* [Data for processing]:
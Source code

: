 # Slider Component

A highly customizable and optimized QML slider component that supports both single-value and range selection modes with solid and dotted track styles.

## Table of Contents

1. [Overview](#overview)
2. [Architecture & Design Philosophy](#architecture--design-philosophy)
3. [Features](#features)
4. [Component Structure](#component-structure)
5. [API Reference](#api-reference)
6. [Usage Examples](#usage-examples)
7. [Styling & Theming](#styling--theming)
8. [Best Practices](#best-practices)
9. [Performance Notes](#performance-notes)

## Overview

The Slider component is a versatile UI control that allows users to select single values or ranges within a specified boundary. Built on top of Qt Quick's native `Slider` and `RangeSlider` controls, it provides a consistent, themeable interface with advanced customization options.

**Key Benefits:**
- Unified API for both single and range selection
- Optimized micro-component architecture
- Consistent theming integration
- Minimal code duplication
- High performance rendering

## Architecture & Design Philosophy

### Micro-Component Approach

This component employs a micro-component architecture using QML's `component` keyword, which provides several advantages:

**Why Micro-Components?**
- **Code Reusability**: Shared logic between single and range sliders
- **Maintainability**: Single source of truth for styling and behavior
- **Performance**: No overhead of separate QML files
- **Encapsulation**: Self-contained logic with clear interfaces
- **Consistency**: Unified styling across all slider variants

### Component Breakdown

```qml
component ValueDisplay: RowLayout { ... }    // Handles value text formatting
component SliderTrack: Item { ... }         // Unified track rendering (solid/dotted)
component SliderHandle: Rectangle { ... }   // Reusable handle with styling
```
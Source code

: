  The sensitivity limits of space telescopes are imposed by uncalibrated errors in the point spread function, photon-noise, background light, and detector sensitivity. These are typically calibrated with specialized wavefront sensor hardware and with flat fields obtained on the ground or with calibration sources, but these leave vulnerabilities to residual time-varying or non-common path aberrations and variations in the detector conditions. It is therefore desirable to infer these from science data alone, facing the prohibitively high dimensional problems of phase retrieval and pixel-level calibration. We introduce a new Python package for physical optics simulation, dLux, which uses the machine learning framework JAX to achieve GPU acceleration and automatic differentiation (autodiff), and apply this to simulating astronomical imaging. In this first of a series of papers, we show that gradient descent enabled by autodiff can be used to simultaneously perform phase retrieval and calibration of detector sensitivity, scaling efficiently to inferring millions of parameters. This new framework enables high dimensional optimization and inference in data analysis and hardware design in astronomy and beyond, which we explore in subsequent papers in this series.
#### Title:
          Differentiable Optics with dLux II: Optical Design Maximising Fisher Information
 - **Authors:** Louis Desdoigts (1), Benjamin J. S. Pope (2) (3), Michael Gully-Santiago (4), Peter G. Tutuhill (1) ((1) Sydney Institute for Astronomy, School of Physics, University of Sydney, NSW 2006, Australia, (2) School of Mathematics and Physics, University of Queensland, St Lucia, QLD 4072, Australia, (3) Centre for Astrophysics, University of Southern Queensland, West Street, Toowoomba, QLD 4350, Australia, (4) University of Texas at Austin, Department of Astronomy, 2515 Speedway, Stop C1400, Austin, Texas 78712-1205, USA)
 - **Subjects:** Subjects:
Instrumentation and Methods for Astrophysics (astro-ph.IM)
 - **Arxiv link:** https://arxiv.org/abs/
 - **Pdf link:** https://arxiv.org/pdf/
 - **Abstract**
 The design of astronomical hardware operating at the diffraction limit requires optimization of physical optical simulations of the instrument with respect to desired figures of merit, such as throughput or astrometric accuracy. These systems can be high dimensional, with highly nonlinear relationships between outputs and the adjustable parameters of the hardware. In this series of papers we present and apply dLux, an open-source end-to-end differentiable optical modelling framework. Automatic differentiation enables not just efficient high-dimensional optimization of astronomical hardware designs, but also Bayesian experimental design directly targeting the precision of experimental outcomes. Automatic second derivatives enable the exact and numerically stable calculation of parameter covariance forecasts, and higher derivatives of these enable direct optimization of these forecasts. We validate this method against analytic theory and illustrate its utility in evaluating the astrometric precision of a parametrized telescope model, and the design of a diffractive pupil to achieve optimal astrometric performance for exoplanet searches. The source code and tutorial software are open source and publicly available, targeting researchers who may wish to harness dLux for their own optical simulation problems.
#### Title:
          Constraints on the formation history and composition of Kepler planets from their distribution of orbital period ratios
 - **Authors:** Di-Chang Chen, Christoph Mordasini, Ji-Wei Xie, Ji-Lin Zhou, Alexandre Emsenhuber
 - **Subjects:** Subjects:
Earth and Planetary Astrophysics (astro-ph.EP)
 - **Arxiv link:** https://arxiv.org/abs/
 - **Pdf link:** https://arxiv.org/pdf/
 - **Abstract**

* [Task requirements]:
Copy the whole listing once more, exactly.

* [Expected answer]:
Source code

: # Slider Component

A highly customizable and optimized QML slider component that supports both single-value and range selection modes with solid and dotted track styles.

## Table of Contents

1. [Overview](#overview)
2. [Architecture & Design Philosophy](#architecture--design-philosophy)
3. [Features](#features)
4. [Component Structure](#component-structure)
5. [API Reference](#api-reference)
6. [Usage Examples](#usage-examples)
7. [Styling & Theming](#styling--theming)
8. [Best Practices](#best-practices)
9. [Performance Notes](#performance-notes)

## Overview

The Slider component is a versatile UI control that allows users to select single values or ranges within a specified boundary. Built on top of Qt Quick's native `Slider` and `RangeSlider` controls, it provides a consistent, themeable interface with advanced customization options.

**Key Benefits:**
- Unified API for both single and range selection
- Optimized micro-component architecture
- Consistent theming integration
- Minimal code duplication
- High performance rendering

## Architecture & Design Philosophy

### Micro-Component Approach

This component employs a micro-component architecture using QML's `component` keyword, which provides several advantages:

**Why Micro-Components?**
- **Code Reusability**: Shared logic between single and range sliders
- **Maintainability**: Single source of truth for styling and behavior
- **Performance**: No overhead of separate QML files
- **Encapsulation**: Self-contained logic with clear interfaces
- **Consistency**: Unified styling across all slider variants

### Component Breakdown

```qml
component ValueDisplay: RowLayout { ... }    // Handles value text formatting
component SliderTrack: Item { ... }         // Unified track rendering (solid/dotted)
component SliderHandle: Rectangle { ... }   // Reusable handle with styling
```
Source code

:  The sensitivity limits of space telescopes are imposed by uncalibrated errors in the point spread function, photon-noise, background light, and detector sensitivity. These are typically calibrated with specialized wavefront sensor hardware and with flat fields obtained on the ground or with calibration sources, but these leave vulnerabilities to residual time-varying or non-common path aberrations and variations in the detector conditions. It is therefore desirable to infer these from science data alone, facing the prohibitively high dimensional problems of phase retrieval and pixel-level calibration. We introduce a new Python package for physical optics simulation, dLux, which uses the machine learning framework JAX to achieve GPU acceleration and automatic differentiation (autodiff), and apply this to simulating astronomical imaging. In this first of a series of papers, we show that gradient descent enabled by autodiff can be used to simultaneously perform phase retrieval and calibration of detector sensitivity, scaling efficiently to inferring millions of parameters. This new framework enables high dimensional optimization and inference in data analysis and hardware design in astronomy and beyond, which we explore in subsequent papers in this series.
#### Title:
          Differentiable Optics with dLux II: Optical Design Maximising Fisher Information
 - **Authors:** Louis Desdoigts (1), Benjamin J. S. Pope (2) (3), Michael Gully-Santiago (4), Peter G. Tutuhill (1) ((1) Sydney Institute for Astronomy, School of Physics, University of Sydney, NSW 2006, Australia, (2) School of Mathematics and Physics, University of Queensland, St Lucia, QLD 4072, Australia, (3) Centre for Astrophysics, University of Southern Queensland, West Street, Toowoomba, QLD 4350, Australia, (4) University of Texas at Austin, Department of Astronomy, 2515 Speedway, Stop C1400, Austin, Texas 78712-1205, USA)
 - **Subjects:** Subjects:
Instrumentation and Methods for Astrophysics (astro-ph.IM)
 - **Arxiv link:** https://arxiv.org/abs/
 - **Pdf link:** https://arxiv.org/pdf/
 - **Abstract**
 The design of astronomical hardware operating at the diffraction limit requires optimization of physical optical simulations of the instrument with respect to desired figures of merit, such as throughput or astrometric accuracy. These systems can be high dimensional, with highly nonlinear relationships between outputs and the adjustable parameters of the hardware. In this series of papers we present and apply dLux, an open-source end-to-end differentiable optical modelling framework. Automatic differentiation enables not just efficient high-dimensional optimization of astronomical hardware designs, but also Bayesian experimental design directly targeting the precision of experimental outcomes. Automatic second derivatives enable the exact and numerically stable calculation of parameter covariance forecasts, and higher derivatives of these enable direct optimization of these forecasts. We validate this method against analytic theory and illustrate its utility in evaluating the astrometric precision of a parametrized telescope model, and the design of a diffractive pupil to achieve optimal astrometric performance for exoplanet searches. The source code and tutorial software are open source and publicly available, targeting researchers who may wish to harness dLux for their own optical simulation problems.
#### Title:
          Constraints on the formation history and composition of Kepler planets from their distribution of orbital period ratios
 - **Authors:** Di-Chang Chen, Christoph Mordasini, Ji-Wei Xie, Ji-Lin Zhou, Alexandre Emsenhuber
 - **Subjects:** Subjects:
Earth and Planetary Astrophysics (astro-ph.EP)
 - **Arxiv link:** https://arxiv.org/abs/
 - **Pdf link:** https://arxiv.org/pdf/
 - **Abstract**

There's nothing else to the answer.